The problem: The answer should consist of each line from the data below that includes "bool".

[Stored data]
■ ■ ■ ■ ■ ■ ■
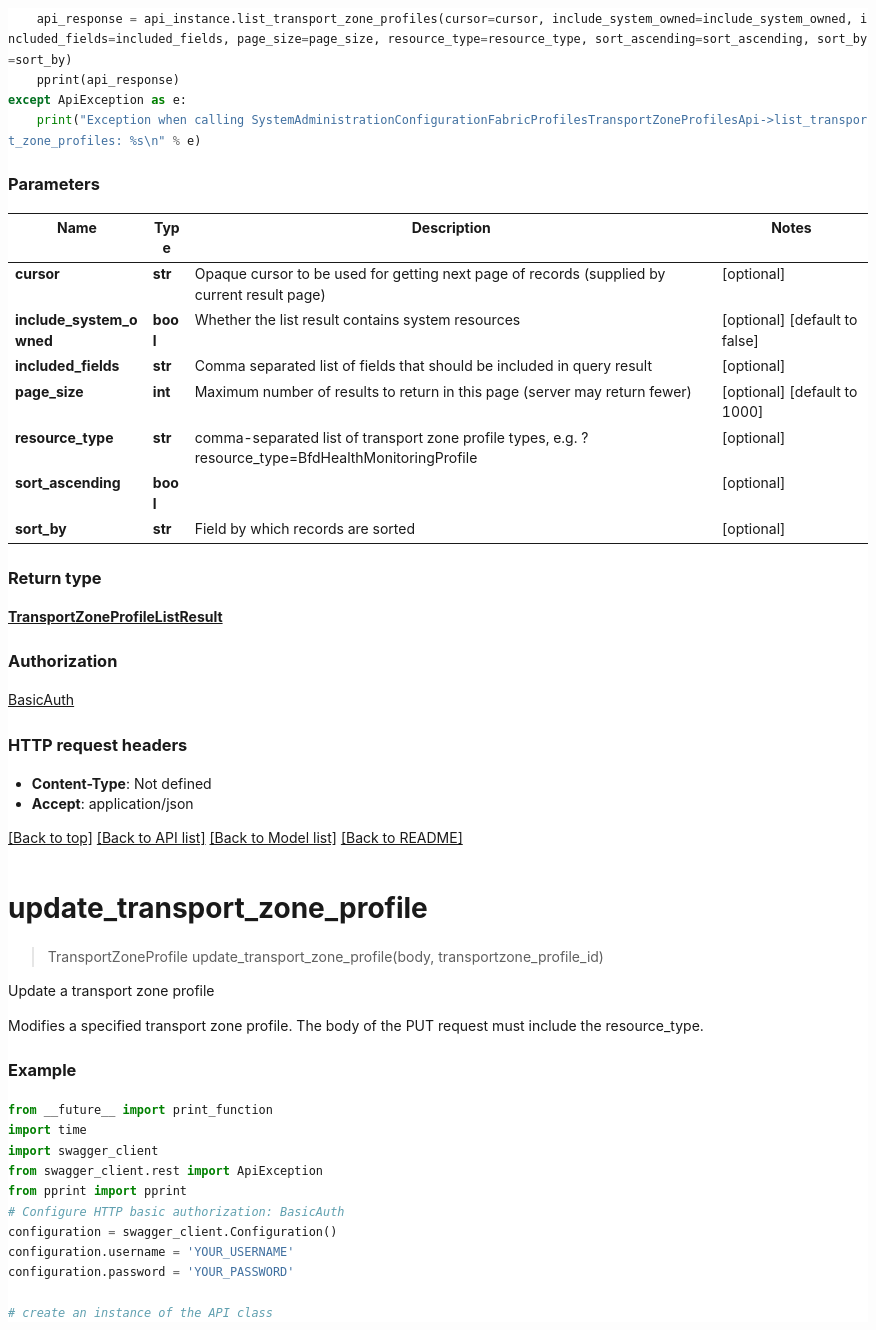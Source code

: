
 ```python
    api_response = api_instance.list_transport_zone_profiles(cursor=cursor, include_system_owned=include_system_owned, included_fields=included_fields, page_size=page_size, resource_type=resource_type, sort_ascending=sort_ascending, sort_by=sort_by)
    pprint(api_response)
except ApiException as e:
    print("Exception when calling SystemAdministrationConfigurationFabricProfilesTransportZoneProfilesApi->list_transport_zone_profiles: %s\n" % e)
```

### Parameters

Name | Type | Description  | Notes
------------- | ------------- | ------------- | -------------
 **cursor** | **str**| Opaque cursor to be used for getting next page of records (supplied by current result page) | [optional] 
 **include_system_owned** | **bool**| Whether the list result contains system resources | [optional] [default to false]
 **included_fields** | **str**| Comma separated list of fields that should be included in query result | [optional] 
 **page_size** | **int**| Maximum number of results to return in this page (server may return fewer) | [optional] [default to 1000]
 **resource_type** | **str**| comma-separated list of transport zone profile types, e.g. ?resource_type&#x3D;BfdHealthMonitoringProfile | [optional] 
 **sort_ascending** | **bool**|  | [optional] 
 **sort_by** | **str**| Field by which records are sorted | [optional] 

### Return type

[**TransportZoneProfileListResult**](TransportZoneProfileListResult.md)

### Authorization

[BasicAuth](../README.md#BasicAuth)

### HTTP request headers

 - **Content-Type**: Not defined
 - **Accept**: application/json

[[Back to top]](#) [[Back to API list]](../README.md#documentation-for-api-endpoints) [[Back to Model list]](../README.md#documentation-for-models) [[Back to README]](../README.md)

# **update_transport_zone_profile**
> TransportZoneProfile update_transport_zone_profile(body, transportzone_profile_id)

Update a transport zone profile

Modifies a specified transport zone profile. The body of the PUT request must include the resource_type. 

### Example
```python
from __future__ import print_function
import time
import swagger_client
from swagger_client.rest import ApiException
from pprint import pprint
# Configure HTTP basic authorization: BasicAuth
configuration = swagger_client.Configuration()
configuration.username = 'YOUR_USERNAME'
configuration.password = 'YOUR_PASSWORD'

# create an instance of the API class
```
■ ■ ■ ■ ■ ■ ■
Solved exercise:
 **include_system_owned** | **bool**| Whether the list result contains system resources | [optional] [default to false]
 **sort_ascending** | **bool**|  | [optional] 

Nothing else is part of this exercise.